Danes B S, Alm T
J Med Genet. 1979 Dec;16(6):417-22. doi: 10.1136/jmg.16.6.417.
Cell culture studies on adenomatosis of the colon and rectum (ACR) suggested that the clinical phenotype, colonic adenomas which become malignant recognised as a single clinical entity, may not be entirely the result of a single dominant mutation. Of the dermal cultures containing both epithelioid and fibroblastic cells established from six affected subjects from six unrelated ACR families, four showed increased tetraploidy and two did not. Of similar cultures established from four affected subjects form families with ACR associated with sebaceous cysts in consecutive generations, three did and one did not have increased tetraploidy. Irrespective of the in vivo relationship of increased tetraploidy to colonic cancer, the cultures from seven ACR patients had populations of tetraploid cells, at least in vitro, with chromosome instability. Such a difference in expression of the ACR genotype in vitro suggested genetic heterogeneity within this clinically defined group.
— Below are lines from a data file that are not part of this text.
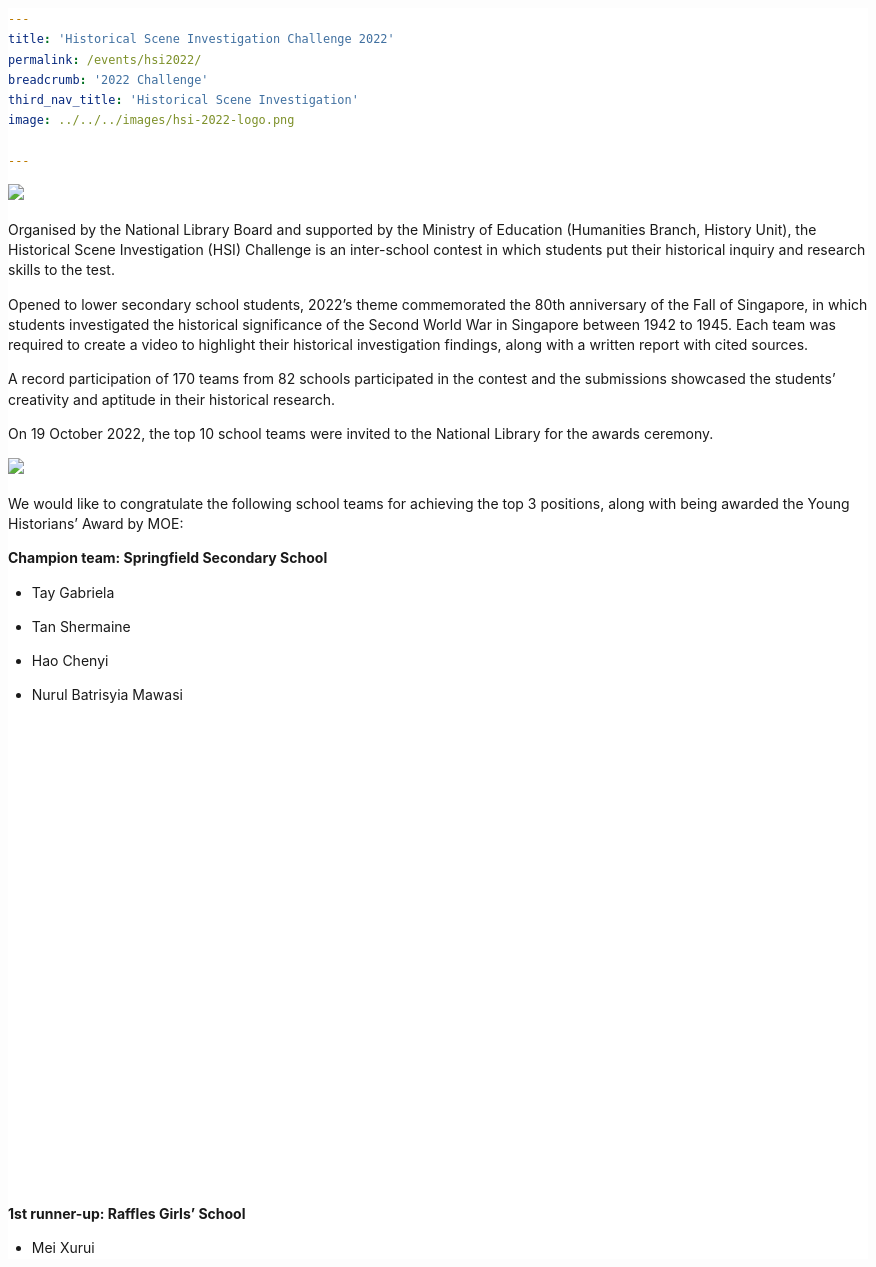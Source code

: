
 ```yaml
---
title: 'Historical Scene Investigation Challenge 2022'
permalink: /events/hsi2022/
breadcrumb: '2022 Challenge'
third_nav_title: 'Historical Scene Investigation'
image: ../../../images/hsi-2022-logo.png

---
```


![](../images/HSI-2022-logo.png)

Organised by the National Library Board and supported by the Ministry of Education (Humanities Branch, History Unit), the Historical Scene Investigation (HSI) Challenge is an inter-school contest in which students put their historical inquiry and research skills to the test. 

Opened to lower secondary school students, 2022’s theme commemorated the 80th anniversary of the Fall of Singapore, in which students investigated the historical significance of the Second World War in Singapore between 1942 to 1945. Each team was required to create a video to highlight their historical investigation findings, along with a written report with cited sources.

A record participation of 170 teams from 82 schools participated in the contest and the submissions showcased the students’ creativity and aptitude in their historical research.

On 19 October 2022, the top 10 school teams were invited to the National Library for the awards ceremony.

![](../images/hsi-2022-group-photo.jpg)

We would like to congratulate the following school teams for achieving the top 3 positions, along with being awarded the Young Historians’ Award by MOE:

**Champion team: Springfield Secondary School**

- Tay Gabriela

- Tan Shermaine

- Hao Chenyi

- Nurul Batrisyia Mawasi

  

  <style>.embed-container { position: relative; padding-bottom: 56.25%; height: 0; overflow: hidden; max-width: 100%; } .embed-container iframe, .embed-container object, .embed-container embed { position: absolute; top: 0; left: 0; width: 100%; height: 100%; }</style><div class='embed-container'>
  <iframe src="https://nlb.ap.panopto.com/Panopto/Pages/Embed.aspx?id=faf80075-5f72-4938-824b-af25007ab101&autoplay=false&offerviewer=false&showtitle=true&showbrand=true&start=0&interactivity=all" height="405" width="720" style="border: 1px solid #464646;" allowfullscreen allow="autoplay"></iframe></div>

  

**1st runner-up: Raffles Girls’ School**

- Mei Xurui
对结肠和直肠腺瘤病(ACR)的细胞培养研究表明,临床表型(即被视为单一临床实体的恶变结肠腺瘤)可能并非完全由单一显性突变导致。在从六个无关的ACR家族的六名受影响个体建立的同时含有上皮样细胞和成纤维细胞的皮肤培养物中,四个显示四倍体增加,两个则没有。在从连续几代患有与皮脂腺囊肿相关的ACR的家族的四名受影响个体建立的类似培养物中,三个有四倍体增加,一个没有。无论四倍体增加与结肠癌的体内关系如何,七名ACR患者的培养物中至少在体外有四倍体细胞群体,且具有染色体不稳定性。ACR基因型在体外表达的这种差异表明在这个临床定义的群体中存在基因异质性。